**WORK TO BE COMPLETED:**
Among the entries that follow, count the lines with the word "information" and report the number by itself.

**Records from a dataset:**
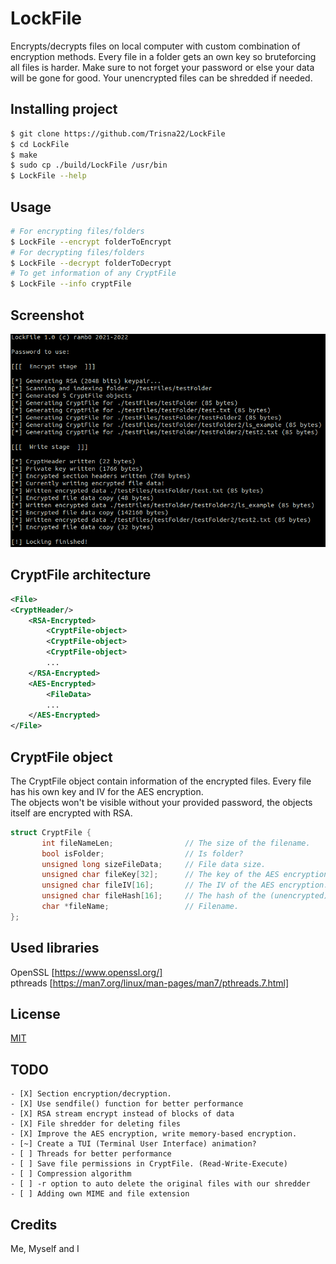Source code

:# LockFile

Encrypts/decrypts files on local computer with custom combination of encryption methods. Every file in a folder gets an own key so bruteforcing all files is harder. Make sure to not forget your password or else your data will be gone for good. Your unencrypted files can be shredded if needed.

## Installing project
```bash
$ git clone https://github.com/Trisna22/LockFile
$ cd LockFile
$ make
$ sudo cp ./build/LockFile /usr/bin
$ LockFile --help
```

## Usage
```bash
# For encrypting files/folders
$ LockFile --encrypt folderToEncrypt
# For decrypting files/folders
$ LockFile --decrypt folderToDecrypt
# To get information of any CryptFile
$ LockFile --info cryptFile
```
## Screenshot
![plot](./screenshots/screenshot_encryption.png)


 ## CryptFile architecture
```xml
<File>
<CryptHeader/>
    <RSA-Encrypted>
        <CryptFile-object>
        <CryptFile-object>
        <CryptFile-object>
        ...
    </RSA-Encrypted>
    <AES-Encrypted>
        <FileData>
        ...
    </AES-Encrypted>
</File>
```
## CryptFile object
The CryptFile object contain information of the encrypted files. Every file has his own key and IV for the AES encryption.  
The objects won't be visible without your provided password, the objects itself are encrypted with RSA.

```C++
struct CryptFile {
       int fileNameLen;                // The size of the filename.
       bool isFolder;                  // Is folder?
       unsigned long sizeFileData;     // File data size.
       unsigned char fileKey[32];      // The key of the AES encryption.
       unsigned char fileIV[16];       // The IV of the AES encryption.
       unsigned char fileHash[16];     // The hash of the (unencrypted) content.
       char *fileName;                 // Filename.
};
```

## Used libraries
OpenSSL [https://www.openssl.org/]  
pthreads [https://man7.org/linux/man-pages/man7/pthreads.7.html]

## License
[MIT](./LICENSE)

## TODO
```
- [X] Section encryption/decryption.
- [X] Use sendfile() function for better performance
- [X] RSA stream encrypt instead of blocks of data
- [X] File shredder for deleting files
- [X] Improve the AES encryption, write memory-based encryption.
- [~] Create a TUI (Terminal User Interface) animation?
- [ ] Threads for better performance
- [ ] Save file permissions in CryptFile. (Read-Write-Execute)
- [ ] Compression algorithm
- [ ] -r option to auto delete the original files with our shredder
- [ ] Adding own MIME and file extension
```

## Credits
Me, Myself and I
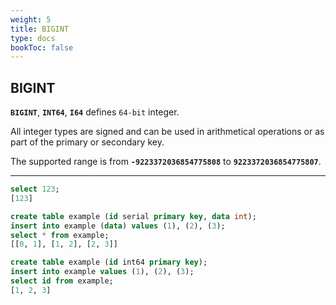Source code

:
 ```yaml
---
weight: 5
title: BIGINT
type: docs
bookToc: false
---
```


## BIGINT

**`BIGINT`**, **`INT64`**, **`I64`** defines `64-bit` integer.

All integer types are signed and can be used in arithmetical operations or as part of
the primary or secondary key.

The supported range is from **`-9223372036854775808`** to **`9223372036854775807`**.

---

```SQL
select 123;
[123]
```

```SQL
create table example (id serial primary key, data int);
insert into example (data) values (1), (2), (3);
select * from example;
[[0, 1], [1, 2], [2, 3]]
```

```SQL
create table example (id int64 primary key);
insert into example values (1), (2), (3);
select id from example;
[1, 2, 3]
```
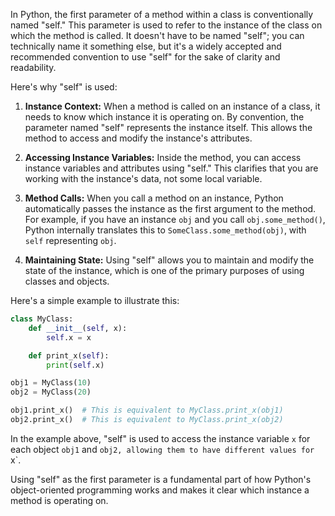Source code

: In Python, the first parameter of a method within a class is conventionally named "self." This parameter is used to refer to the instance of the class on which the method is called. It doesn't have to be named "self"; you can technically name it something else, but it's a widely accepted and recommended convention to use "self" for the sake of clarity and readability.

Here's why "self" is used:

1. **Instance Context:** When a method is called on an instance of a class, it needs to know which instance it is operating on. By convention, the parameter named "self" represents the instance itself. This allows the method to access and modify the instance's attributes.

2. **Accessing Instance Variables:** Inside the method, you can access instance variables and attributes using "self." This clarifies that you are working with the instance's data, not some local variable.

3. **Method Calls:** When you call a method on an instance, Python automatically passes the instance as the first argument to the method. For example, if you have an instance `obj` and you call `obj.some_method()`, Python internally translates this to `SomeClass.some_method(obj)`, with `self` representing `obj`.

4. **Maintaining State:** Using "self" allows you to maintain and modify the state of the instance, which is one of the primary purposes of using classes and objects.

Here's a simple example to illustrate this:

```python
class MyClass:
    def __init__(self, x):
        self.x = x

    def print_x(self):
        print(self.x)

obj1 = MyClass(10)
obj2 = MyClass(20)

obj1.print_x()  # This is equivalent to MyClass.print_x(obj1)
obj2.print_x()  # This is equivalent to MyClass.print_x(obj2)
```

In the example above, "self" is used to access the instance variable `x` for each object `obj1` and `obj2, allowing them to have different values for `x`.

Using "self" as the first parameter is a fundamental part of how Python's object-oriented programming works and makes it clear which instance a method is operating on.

**WRITTEN ANSWER:**
2